Aug. 14th, 2007

cellio: (avatar)
Not long ago someone at my company listed his Meyers-Briggs type on his wiki page. And then someone else did, and, well, once three people do it it's a movement, so while I was on vacation someone created a page listing people by type (when known).

Of 35 people currently listed, 8 are INTJs -- seven software developers (including one of my favorite colleagues) and a hard-core designer. Yeah, these are my people. :-) According to Wikipedia, INTJs are about 2% of the general (US) population.

Granted, most of these types are being obtained by test toys found on the internet, but I don't imagine that would bias the results in a particular way, especially as people are using different tests. A few people have had more real tests in the past.

(Next-biggest group is ISTJ at 6, but that's a big group in the general population so not surprising. Ours apparently took some flack for alphabetizing the names within each section of the page; it's an ISTJ thing to do, apparently. :-) )

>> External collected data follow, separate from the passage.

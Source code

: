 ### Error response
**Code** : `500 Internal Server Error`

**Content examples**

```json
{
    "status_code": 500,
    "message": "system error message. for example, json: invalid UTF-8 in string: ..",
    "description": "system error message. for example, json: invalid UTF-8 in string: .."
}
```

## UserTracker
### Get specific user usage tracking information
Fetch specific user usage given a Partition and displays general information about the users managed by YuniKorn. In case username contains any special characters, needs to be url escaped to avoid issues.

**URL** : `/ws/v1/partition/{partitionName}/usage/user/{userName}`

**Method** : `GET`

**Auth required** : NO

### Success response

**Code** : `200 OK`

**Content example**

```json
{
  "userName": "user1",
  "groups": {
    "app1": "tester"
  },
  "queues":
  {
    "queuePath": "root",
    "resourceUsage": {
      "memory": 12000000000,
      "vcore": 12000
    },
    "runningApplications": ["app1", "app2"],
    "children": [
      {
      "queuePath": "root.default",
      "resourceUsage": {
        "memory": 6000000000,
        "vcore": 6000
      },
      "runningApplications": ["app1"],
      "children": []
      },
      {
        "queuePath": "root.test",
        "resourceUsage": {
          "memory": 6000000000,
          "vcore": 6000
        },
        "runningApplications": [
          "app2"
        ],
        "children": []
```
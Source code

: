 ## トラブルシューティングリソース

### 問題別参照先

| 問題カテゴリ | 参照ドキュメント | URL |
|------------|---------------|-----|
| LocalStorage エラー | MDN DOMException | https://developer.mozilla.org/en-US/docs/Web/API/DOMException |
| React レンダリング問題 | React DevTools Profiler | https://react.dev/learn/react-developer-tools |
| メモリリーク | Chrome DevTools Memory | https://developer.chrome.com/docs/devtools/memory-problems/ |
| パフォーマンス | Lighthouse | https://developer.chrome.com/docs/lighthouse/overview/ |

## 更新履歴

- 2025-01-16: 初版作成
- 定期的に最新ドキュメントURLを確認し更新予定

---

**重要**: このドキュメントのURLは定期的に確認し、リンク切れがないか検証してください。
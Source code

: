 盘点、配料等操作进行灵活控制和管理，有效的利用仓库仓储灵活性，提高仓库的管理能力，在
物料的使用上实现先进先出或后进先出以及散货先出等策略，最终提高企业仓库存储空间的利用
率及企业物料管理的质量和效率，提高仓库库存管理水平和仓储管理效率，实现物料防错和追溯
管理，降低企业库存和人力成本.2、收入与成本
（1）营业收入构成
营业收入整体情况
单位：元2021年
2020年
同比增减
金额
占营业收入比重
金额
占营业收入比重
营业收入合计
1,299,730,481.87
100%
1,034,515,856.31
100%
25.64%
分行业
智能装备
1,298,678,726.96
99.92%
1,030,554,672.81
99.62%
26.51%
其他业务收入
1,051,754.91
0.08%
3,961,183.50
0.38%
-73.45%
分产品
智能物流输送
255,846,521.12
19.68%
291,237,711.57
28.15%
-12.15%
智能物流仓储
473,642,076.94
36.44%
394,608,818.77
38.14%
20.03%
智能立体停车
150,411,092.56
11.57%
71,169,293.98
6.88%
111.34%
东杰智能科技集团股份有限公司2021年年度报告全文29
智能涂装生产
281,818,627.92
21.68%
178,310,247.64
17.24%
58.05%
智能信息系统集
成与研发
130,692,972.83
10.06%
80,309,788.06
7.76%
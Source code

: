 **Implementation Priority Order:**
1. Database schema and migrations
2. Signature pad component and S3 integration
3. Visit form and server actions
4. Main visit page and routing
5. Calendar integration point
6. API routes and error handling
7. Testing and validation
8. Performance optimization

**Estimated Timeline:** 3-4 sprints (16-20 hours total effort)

I just noticed something odd in the groupings. There are 16 types, grouped into four groups: NT, NF, SJ, and SP. Given the first two, I expected the other two to be ST and SF, but they're not. (That is, the first two suggested the pattern of "middle letters dominate".) I wonder what that means. (The I/E dimension gets no primary grouping at all?)

classes

Aug. 14th, 2007 07:33 pm
cellio: (shira)
This year, for the first time, AJL is offering a class in biblical (not siddur or conversational) Hebrew. Wow! Better late than never, I suppose. :-) It's being done in conjunction with a local synagogue (and being held there); I don't know the instructor but my rabbi has heard of her and didn't say anything bad. The class is 20 weeks and 1.5 hours a week, so that's substantial. At $150 (so $5/hour), that's also way better than I could ever achieve via tutoring. (No idea what class size will be like, of course.)

I already know a lot of the material, but there are reasons to take it anyway. First, the teaching approach is different, and complementary to, my favorite textbook; that should help. Second, this could develop into a second-year course. Third, I want to encourage classes in this space by helping to ensure critical mass. So I'm doing it; if you're local and interested and didn't get the AJL catalogue (web site is out of date), ask and I can pass on the registration info.

Speaking of critical mass, I got email from the coordinator of the Melton program today saying "you might have noticed I haven't cashed your check...". They did not make minimum registration for the Monday-evening class. :-( My choices are to take a too-early Sunday-morning class (without my favorite instructors) or wait and try again next year. I'll be doing the latter. On the bright side, this means I can sing with the Debatable Choir for the coming year.